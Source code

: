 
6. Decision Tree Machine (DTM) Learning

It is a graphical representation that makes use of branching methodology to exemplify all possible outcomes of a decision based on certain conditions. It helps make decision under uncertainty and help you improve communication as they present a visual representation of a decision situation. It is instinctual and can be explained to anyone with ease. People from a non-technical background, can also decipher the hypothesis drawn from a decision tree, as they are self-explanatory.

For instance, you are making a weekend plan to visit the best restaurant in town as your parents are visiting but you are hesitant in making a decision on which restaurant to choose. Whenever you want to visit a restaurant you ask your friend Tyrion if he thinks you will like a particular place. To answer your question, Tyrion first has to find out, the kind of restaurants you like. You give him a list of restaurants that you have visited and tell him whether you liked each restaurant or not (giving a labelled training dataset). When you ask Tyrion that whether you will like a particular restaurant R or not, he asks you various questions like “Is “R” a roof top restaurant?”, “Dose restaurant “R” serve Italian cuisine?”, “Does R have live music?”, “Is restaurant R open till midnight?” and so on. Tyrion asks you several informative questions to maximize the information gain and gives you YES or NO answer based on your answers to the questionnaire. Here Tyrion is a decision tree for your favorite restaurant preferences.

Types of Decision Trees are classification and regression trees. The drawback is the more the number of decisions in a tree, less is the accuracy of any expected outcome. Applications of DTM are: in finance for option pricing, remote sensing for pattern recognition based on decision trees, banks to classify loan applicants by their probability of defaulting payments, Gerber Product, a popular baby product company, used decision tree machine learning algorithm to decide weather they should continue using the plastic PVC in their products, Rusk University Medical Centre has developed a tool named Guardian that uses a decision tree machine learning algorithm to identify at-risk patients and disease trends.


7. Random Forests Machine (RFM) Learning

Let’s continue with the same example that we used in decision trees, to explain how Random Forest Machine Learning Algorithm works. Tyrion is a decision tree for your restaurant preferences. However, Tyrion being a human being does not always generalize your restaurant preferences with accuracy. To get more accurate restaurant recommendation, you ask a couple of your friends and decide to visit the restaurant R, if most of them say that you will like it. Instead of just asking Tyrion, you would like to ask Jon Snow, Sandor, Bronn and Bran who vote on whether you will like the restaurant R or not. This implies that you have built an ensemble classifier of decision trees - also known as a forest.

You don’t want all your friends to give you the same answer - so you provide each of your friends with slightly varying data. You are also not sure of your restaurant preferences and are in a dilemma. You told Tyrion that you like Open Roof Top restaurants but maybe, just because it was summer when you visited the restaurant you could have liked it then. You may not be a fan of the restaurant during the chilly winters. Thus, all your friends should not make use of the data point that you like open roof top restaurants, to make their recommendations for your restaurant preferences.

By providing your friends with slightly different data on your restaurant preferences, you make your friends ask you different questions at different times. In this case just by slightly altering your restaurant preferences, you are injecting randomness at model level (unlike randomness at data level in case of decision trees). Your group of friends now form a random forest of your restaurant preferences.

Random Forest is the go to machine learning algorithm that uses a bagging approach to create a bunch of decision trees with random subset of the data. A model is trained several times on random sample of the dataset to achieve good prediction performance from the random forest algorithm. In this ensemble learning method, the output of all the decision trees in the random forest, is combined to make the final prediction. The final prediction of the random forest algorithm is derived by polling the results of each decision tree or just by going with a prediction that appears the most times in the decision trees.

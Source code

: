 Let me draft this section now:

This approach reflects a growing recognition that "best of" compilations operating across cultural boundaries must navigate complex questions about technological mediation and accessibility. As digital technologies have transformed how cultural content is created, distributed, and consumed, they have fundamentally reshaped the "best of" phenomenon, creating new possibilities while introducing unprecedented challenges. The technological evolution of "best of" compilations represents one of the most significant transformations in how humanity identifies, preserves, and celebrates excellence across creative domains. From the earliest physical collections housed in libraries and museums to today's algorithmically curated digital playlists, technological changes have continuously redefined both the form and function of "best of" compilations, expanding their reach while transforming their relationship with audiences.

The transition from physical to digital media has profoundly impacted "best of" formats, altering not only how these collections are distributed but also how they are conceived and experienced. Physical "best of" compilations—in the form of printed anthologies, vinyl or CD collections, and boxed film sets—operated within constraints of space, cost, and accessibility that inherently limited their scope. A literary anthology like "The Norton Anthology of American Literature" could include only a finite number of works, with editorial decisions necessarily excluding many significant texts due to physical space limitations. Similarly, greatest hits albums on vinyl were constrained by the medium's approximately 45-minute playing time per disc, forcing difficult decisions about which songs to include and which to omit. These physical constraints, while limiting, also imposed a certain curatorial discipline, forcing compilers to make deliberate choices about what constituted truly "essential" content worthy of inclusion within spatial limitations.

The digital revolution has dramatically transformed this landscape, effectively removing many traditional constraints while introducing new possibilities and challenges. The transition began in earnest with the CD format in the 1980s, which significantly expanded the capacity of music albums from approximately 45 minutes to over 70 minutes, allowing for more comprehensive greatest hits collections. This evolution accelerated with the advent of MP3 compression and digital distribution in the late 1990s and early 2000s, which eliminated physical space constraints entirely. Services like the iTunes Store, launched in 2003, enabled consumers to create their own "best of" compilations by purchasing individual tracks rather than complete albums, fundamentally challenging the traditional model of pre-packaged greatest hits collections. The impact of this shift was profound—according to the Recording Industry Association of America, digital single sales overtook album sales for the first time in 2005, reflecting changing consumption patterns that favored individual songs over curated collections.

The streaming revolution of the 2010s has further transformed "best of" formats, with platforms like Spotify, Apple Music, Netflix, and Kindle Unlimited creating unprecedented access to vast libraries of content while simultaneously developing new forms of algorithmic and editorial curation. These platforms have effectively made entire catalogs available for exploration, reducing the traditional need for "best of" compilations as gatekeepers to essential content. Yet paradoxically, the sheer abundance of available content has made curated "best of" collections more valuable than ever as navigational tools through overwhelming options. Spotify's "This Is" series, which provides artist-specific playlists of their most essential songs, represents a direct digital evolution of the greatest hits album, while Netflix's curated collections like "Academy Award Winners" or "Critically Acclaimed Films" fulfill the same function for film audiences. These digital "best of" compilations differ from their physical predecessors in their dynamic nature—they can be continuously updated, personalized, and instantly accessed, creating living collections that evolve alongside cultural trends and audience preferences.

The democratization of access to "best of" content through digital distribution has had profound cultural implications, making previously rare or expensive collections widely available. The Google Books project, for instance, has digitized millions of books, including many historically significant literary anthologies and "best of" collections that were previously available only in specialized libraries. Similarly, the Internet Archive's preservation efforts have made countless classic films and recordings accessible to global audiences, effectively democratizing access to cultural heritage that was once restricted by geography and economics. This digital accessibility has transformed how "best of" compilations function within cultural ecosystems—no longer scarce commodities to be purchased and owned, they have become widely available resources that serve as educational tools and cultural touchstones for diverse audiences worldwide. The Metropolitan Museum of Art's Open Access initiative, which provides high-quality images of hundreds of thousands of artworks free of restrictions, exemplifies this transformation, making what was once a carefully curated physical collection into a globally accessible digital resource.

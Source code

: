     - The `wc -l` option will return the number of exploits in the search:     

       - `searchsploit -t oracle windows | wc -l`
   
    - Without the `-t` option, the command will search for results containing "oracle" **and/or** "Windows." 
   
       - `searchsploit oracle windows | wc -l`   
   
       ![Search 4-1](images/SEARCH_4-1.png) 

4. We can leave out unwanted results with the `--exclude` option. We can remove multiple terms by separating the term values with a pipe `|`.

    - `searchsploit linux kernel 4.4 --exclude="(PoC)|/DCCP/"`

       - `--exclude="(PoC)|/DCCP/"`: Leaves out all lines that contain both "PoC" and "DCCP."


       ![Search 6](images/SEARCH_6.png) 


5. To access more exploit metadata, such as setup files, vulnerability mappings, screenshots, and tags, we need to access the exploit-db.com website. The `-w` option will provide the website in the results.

****

Your response should consist of the full listing, repeated exactly.

Source code

: 
6. Decision Tree Machine (DTM) Learning

It is a graphical representation that makes use of branching methodology to exemplify all possible outcomes of a decision based on certain conditions. It helps make decision under uncertainty and help you improve communication as they present a visual representation of a decision situation. It is instinctual and can be explained to anyone with ease. People from a non-technical background, can also decipher the hypothesis drawn from a decision tree, as they are self-explanatory.

For instance, you are making a weekend plan to visit the best restaurant in town as your parents are visiting but you are hesitant in making a decision on which restaurant to choose. Whenever you want to visit a restaurant you ask your friend Tyrion if he thinks you will like a particular place. To answer your question, Tyrion first has to find out, the kind of restaurants you like. You give him a list of restaurants that you have visited and tell him whether you liked each restaurant or not (giving a labelled training dataset). When you ask Tyrion that whether you will like a particular restaurant R or not, he asks you various questions like “Is “R” a roof top restaurant?”, “Dose restaurant “R” serve Italian cuisine?”, “Does R have live music?”, “Is restaurant R open till midnight?” and so on. Tyrion asks you several informative questions to maximize the information gain and gives you YES or NO answer based on your answers to the questionnaire. Here Tyrion is a decision tree for your favorite restaurant preferences.

Types of Decision Trees are classification and regression trees. The drawback is the more the number of decisions in a tree, less is the accuracy of any expected outcome. Applications of DTM are: in finance for option pricing, remote sensing for pattern recognition based on decision trees, banks to classify loan applicants by their probability of defaulting payments, Gerber Product, a popular baby product company, used decision tree machine learning algorithm to decide weather they should continue using the plastic PVC in their products, Rusk University Medical Centre has developed a tool named Guardian that uses a decision tree machine learning algorithm to identify at-risk patients and disease trends.


7. Random Forests Machine (RFM) Learning

Let’s continue with the same example that we used in decision trees, to explain how Random Forest Machine Learning Algorithm works. Tyrion is a decision tree for your restaurant preferences. However, Tyrion being a human being does not always generalize your restaurant preferences with accuracy. To get more accurate restaurant recommendation, you ask a couple of your friends and decide to visit the restaurant R, if most of them say that you will like it. Instead of just asking Tyrion, you would like to ask Jon Snow, Sandor, Bronn and Bran who vote on whether you will like the restaurant R or not. This implies that you have built an ensemble classifier of decision trees - also known as a forest.

You don’t want all your friends to give you the same answer - so you provide each of your friends with slightly varying data. You are also not sure of your restaurant preferences and are in a dilemma. You told Tyrion that you like Open Roof Top restaurants but maybe, just because it was summer when you visited the restaurant you could have liked it then. You may not be a fan of the restaurant during the chilly winters. Thus, all your friends should not make use of the data point that you like open roof top restaurants, to make their recommendations for your restaurant preferences.

By providing your friends with slightly different data on your restaurant preferences, you make your friends ask you different questions at different times. In this case just by slightly altering your restaurant preferences, you are injecting randomness at model level (unlike randomness at data level in case of decision trees). Your group of friends now form a random forest of your restaurant preferences.

Random Forest is the go to machine learning algorithm that uses a bagging approach to create a bunch of decision trees with random subset of the data. A model is trained several times on random sample of the dataset to achieve good prediction performance from the random forest algorithm. In this ensemble learning method, the output of all the decision trees in the random forest, is combined to make the final prediction. The final prediction of the random forest algorithm is derived by polling the results of each decision tree or just by going with a prediction that appears the most times in the decision trees.

Source code

: Let me draft this section now:

This approach reflects a growing recognition that "best of" compilations operating across cultural boundaries must navigate complex questions about technological mediation and accessibility. As digital technologies have transformed how cultural content is created, distributed, and consumed, they have fundamentally reshaped the "best of" phenomenon, creating new possibilities while introducing unprecedented challenges. The technological evolution of "best of" compilations represents one of the most significant transformations in how humanity identifies, preserves, and celebrates excellence across creative domains. From the earliest physical collections housed in libraries and museums to today's algorithmically curated digital playlists, technological changes have continuously redefined both the form and function of "best of" compilations, expanding their reach while transforming their relationship with audiences.

The transition from physical to digital media has profoundly impacted "best of" formats, altering not only how these collections are distributed but also how they are conceived and experienced. Physical "best of" compilations—in the form of printed anthologies, vinyl or CD collections, and boxed film sets—operated within constraints of space, cost, and accessibility that inherently limited their scope. A literary anthology like "The Norton Anthology of American Literature" could include only a finite number of works, with editorial decisions necessarily excluding many significant texts due to physical space limitations. Similarly, greatest hits albums on vinyl were constrained by the medium's approximately 45-minute playing time per disc, forcing difficult decisions about which songs to include and which to omit. These physical constraints, while limiting, also imposed a certain curatorial discipline, forcing compilers to make deliberate choices about what constituted truly "essential" content worthy of inclusion within spatial limitations.

The digital revolution has dramatically transformed this landscape, effectively removing many traditional constraints while introducing new possibilities and challenges. The transition began in earnest with the CD format in the 1980s, which significantly expanded the capacity of music albums from approximately 45 minutes to over 70 minutes, allowing for more comprehensive greatest hits collections. This evolution accelerated with the advent of MP3 compression and digital distribution in the late 1990s and early 2000s, which eliminated physical space constraints entirely. Services like the iTunes Store, launched in 2003, enabled consumers to create their own "best of" compilations by purchasing individual tracks rather than complete albums, fundamentally challenging the traditional model of pre-packaged greatest hits collections. The impact of this shift was profound—according to the Recording Industry Association of America, digital single sales overtook album sales for the first time in 2005, reflecting changing consumption patterns that favored individual songs over curated collections.

The streaming revolution of the 2010s has further transformed "best of" formats, with platforms like Spotify, Apple Music, Netflix, and Kindle Unlimited creating unprecedented access to vast libraries of content while simultaneously developing new forms of algorithmic and editorial curation. These platforms have effectively made entire catalogs available for exploration, reducing the traditional need for "best of" compilations as gatekeepers to essential content. Yet paradoxically, the sheer abundance of available content has made curated "best of" collections more valuable than ever as navigational tools through overwhelming options. Spotify's "This Is" series, which provides artist-specific playlists of their most essential songs, represents a direct digital evolution of the greatest hits album, while Netflix's curated collections like "Academy Award Winners" or "Critically Acclaimed Films" fulfill the same function for film audiences. These digital "best of" compilations differ from their physical predecessors in their dynamic nature—they can be continuously updated, personalized, and instantly accessed, creating living collections that evolve alongside cultural trends and audience preferences.

The democratization of access to "best of" content through digital distribution has had profound cultural implications, making previously rare or expensive collections widely available. The Google Books project, for instance, has digitized millions of books, including many historically significant literary anthologies and "best of" collections that were previously available only in specialized libraries. Similarly, the Internet Archive's preservation efforts have made countless classic films and recordings accessible to global audiences, effectively democratizing access to cultural heritage that was once restricted by geography and economics. This digital accessibility has transformed how "best of" compilations function within cultural ecosystems—no longer scarce commodities to be purchased and owned, they have become widely available resources that serve as educational tools and cultural touchstones for diverse audiences worldwide. The Metropolitan Museum of Art's Open Access initiative, which provides high-quality images of hundreds of thousands of artworks free of restrictions, exemplifies this transformation, making what was once a carefully curated physical collection into a globally accessible digital resource.

Source code

:     - The `wc -l` option will return the number of exploits in the search:     

       - `searchsploit -t oracle windows | wc -l`
   
    - Without the `-t` option, the command will search for results containing "oracle" **and/or** "Windows." 
   
       - `searchsploit oracle windows | wc -l`   
   
       ![Search 4-1](images/SEARCH_4-1.png) 

4. We can leave out unwanted results with the `--exclude` option. We can remove multiple terms by separating the term values with a pipe `|`.

    - `searchsploit linux kernel 4.4 --exclude="(PoC)|/DCCP/"`

       - `--exclude="(PoC)|/DCCP/"`: Leaves out all lines that contain both "PoC" and "DCCP."


       ![Search 6](images/SEARCH_6.png) 


5. To access more exploit metadata, such as setup files, vulnerability mappings, screenshots, and tags, we need to access the exploit-db.com website. The `-w` option will provide the website in the results.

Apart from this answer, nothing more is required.